Efforts to conclude an agreement on separation of forces between Israel and Egypt that were made at kilometre 101 and later in Geneva failed.
U.S. Secretary of State Henry Kissinger arrived in the Middle East in January 1974 and was able to narrow the gap between the parties and bring about the conclusion of an agreement - approved by both Israel and Egypt - that would later also be referred to as the Sinai I Agreement.
On January 18, the agreement was signed at kilometre 101 by the Chiefs of Staff of the Israeli and Egyptian armies.

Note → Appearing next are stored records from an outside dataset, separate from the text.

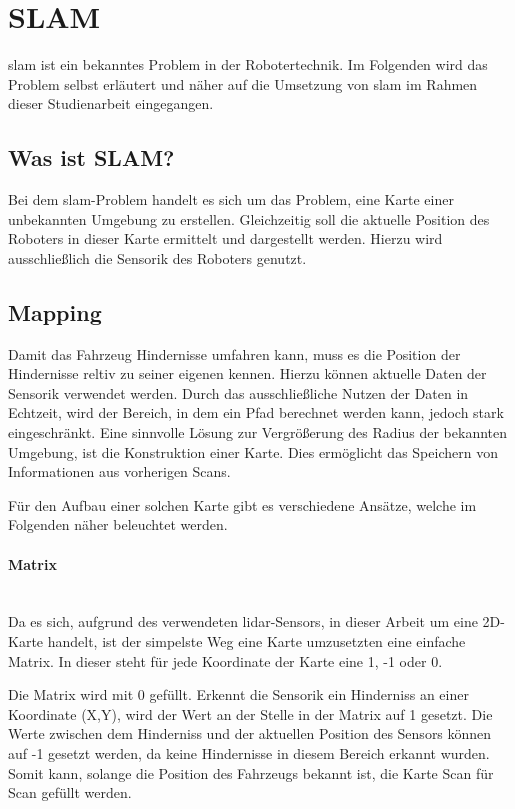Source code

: \section{SLAM}
\ac{slam} ist ein bekanntes Problem in der Robotertechnik. 
Im Folgenden wird das Problem selbst erläutert und näher auf die Umsetzung von \ac{slam} im Rahmen dieser Studienarbeit eingegangen.

\subsection{Was ist SLAM?}
Bei dem \ac{slam}-Problem handelt es sich um das Problem, eine Karte einer unbekannten Umgebung zu erstellen.
Gleichzeitig soll die aktuelle Position des Roboters in dieser Karte ermittelt und dargestellt werden.
Hierzu wird ausschließlich die Sensorik des Roboters genutzt.

\subsection{Mapping}
Damit das Fahrzeug Hindernisse umfahren kann, muss es die Position der Hindernisse reltiv zu seiner eigenen kennen.
Hierzu können aktuelle Daten der Sensorik verwendet werden.
Durch das ausschließliche Nutzen der Daten in Echtzeit, wird der Bereich, in dem ein Pfad berechnet werden kann, jedoch stark eingeschränkt.
Eine sinnvolle Lösung zur Vergrößerung des Radius der bekannten Umgebung, ist die Konstruktion einer Karte.
Dies ermöglicht das Speichern von Informationen aus vorherigen Scans.

Für den Aufbau einer solchen Karte gibt es verschiedene Ansätze, welche im Folgenden näher beleuchtet werden.

\paragraph{Matrix} \mbox{}\\
Da es sich, aufgrund des verwendeten \ac{lidar}-Sensors, in dieser Arbeit um eine 2D-Karte handelt, 
ist der simpelste Weg eine Karte umzusetzten eine einfache Matrix.
In dieser steht für jede Koordinate der Karte eine 1, -1 oder 0.

Die Matrix wird mit 0 gefüllt.
Erkennt die Sensorik ein Hinderniss an einer Koordinate (X,Y), wird der Wert an der Stelle in der Matrix auf 1 gesetzt.
Die Werte zwischen dem Hinderniss und der aktuellen Position des Sensors können auf -1 gesetzt werden,
da keine Hindernisse in diesem Bereich erkannt wurden.
Somit kann, solange die Position des Fahrzeugs bekannt ist, die Karte Scan für Scan gefüllt werden.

Texts of the Israeli Cabinet statement and the final agreement follow:
Following the Cabinet session, which took place this afternoon, in which agreement on the separation of forces with Egypt was unanimously approved, the Government Secretary has issued the following announcement:
January 17, 1974
2100 hours Israel-Egypt time
In accordance with the decision of the Geneva Conference, the Governments of Israel and Egypt, with the assistance of the Government of the United States, have reached agreement on the disengagement and separation of their military forces.
The agreement is scheduled to be signed by the Chiefs of Staff of Israel and Egypt at 1200 local time, Friday January 18, at kilometre 101 on the Cairo-Suez road. The Commander of the United Nations Emergency Force, General Siflasvuo, has been asked by the parties to witness the signing.
A. Egypt and Israel will scrupulously observe the cease-fire on land, sea, and air called for by the UN Security Council and will refrain from the time of the signing of this document from all military or para-military actions against each other.
B. The military forces of Egypt and Israel will be separated in accordance with the following principles:
1. All Egyptian forces on the east side of the Canal will be deployed west of the line designated as Line A on the attached map. All Israeli forces, including those west of the Suez Canal and the Bitter Lakes, will be deployed east of the line designated as Line B on the attached map.
2. The area between the Egyptian and Israeli lines will be a zone of disengagement in which the United Nations Emergency Force (UNEF) will be stationed. The UNEF will continue to consist of units from countries that are not permanent members of the Security Council.
3. The area between the Egyptian line and the Suez Canal will be limited in armament and forces.
4. The area between the Israeli line (Line B on the attached map) and the line designated as Line C on the attached map, which runs along the western base of the mountains where the Gidi and Mitla Passes are located, will be limited in armament and forces.
5. The limitations referred to in paragraphs 3 and 4 will be inspected by UNEF. Existing procedures of the UNEF, including the attaching of Egyptian and Israeli liaison officers to UNEF, will be continued.
6. Air forces of the two sides will be permitted to operate up to their respective lines without interference from the other side.
C. The detailed implementation of the disengagement of forces will be worked out by military representatives of Egypt and Israel, who will agree on the stages of this process. These representatives will meet no later than 48 hours after the signature of this agreement at Kilometre 101 under the aegis of the United Nations for this purpose. They will complete this task within five days. Disengagement will begin within 48 hours after the completion of the work of the military representatives and in no event later than seven days after the signature of this agreement. The process of disengagement will be completed not later than 40 days after it begins.
D. This agreement is not regarded by Egypt and Israel as a final peace agreement. It constitutes a first step toward a final, just and durable peace according to the provisions of Security Council Resolution 338 and within the framework of the Geneva Conference.
General Abdul Gani al Garnasy
David Elazar, Lt. Gen., Chief of Staff of I.D.F.